(Data extracts begins)

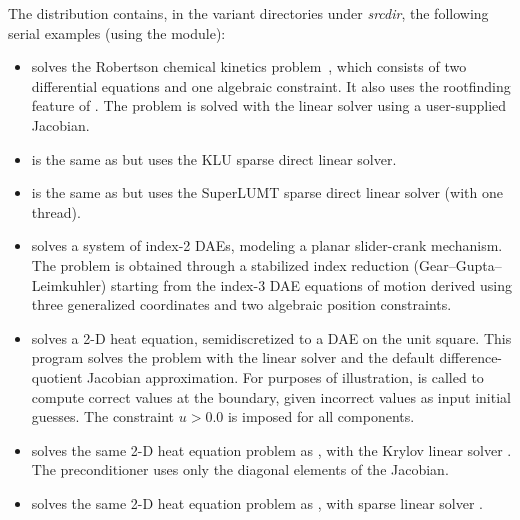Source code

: \vspace{0.2in}\noindent
The {\ida} distribution contains, in the  variant directories under
{\em srcdir}, the following serial examples (using the
{\nvecs} module):
\begin{itemize}

\item {}
  solves the Robertson chemical kinetics problem~\cite{Rob:66}, which consists
  of two differential equations and one algebraic constraint.  It also uses
  the rootfinding feature of {\ida}.
  The problem is solved with the {\sunlinsoldense} linear solver using
  a user-supplied Jacobian.

\item {}
  is the same as  but uses the KLU sparse direct linear solver.

\item {}
  is the same as  but uses the SuperLUMT sparse direct linear
  solver (with one thread).

\item {}
  solves a system of index-2 DAEs, modeling a planar slider-crank mechanism.
  The problem is obtained through a stabilized index reduction (Gear--Gupta--Leimkuhler)
  starting from the index-3 DAE equations of motion derived using three generalized
  coordinates and two algebraic position constraints.

\item {}
  solves a 2-D heat equation, semidiscretized to a DAE on the unit square.
  This program solves the problem with the {\sunlinsolband} linear solver and
  the default difference-quotient Jacobian approximation. For purposes of
  illustration,  is called to compute correct values at the
  boundary, given incorrect values as input initial guesses. The constraint
  $u > 0.0$ is imposed for all components.

\item {}
  solves the same 2-D heat equation problem as , with the Krylov
  linear solver {\sunlinsolspgmr}. The preconditioner uses only the diagonal elements
  of the Jacobian.

\item {}
  solves the same 2-D heat equation problem as , with
  sparse linear solver {\sunlinsolklu}.


\end{itemize}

(Data extracts ends)

== Instructions to follow ==
Your copy should match every entry above exactly and contain no pictures.

== Answer space ==
Source code

: \vspace{0.2in}\noindent
The {\ida} distribution contains, in the  variant directories under
{\em srcdir}, the following serial examples (using the
{\nvecs} module):
\begin{itemize}

\item {}
  solves the Robertson chemical kinetics problem~\cite{Rob:66}, which consists
  of two differential equations and one algebraic constraint.  It also uses
  the rootfinding feature of {\ida}.
  The problem is solved with the {\sunlinsoldense} linear solver using
  a user-supplied Jacobian.

\item {}
  is the same as  but uses the KLU sparse direct linear solver.

\item {}
  is the same as  but uses the SuperLUMT sparse direct linear
  solver (with one thread).

\item {}
  solves a system of index-2 DAEs, modeling a planar slider-crank mechanism.
  The problem is obtained through a stabilized index reduction (Gear--Gupta--Leimkuhler)
  starting from the index-3 DAE equations of motion derived using three generalized
  coordinates and two algebraic position constraints.

\item {}
  solves a 2-D heat equation, semidiscretized to a DAE on the unit square.
  This program solves the problem with the {\sunlinsolband} linear solver and
  the default difference-quotient Jacobian approximation. For purposes of
  illustration,  is called to compute correct values at the
  boundary, given incorrect values as input initial guesses. The constraint
  $u > 0.0$ is imposed for all components.

\item {}
  solves the same 2-D heat equation problem as , with the Krylov
  linear solver {\sunlinsolspgmr}. The preconditioner uses only the diagonal elements
  of the Jacobian.

\item {}
  solves the same 2-D heat equation problem as , with
  sparse linear solver {\sunlinsolklu}.


\end{itemize}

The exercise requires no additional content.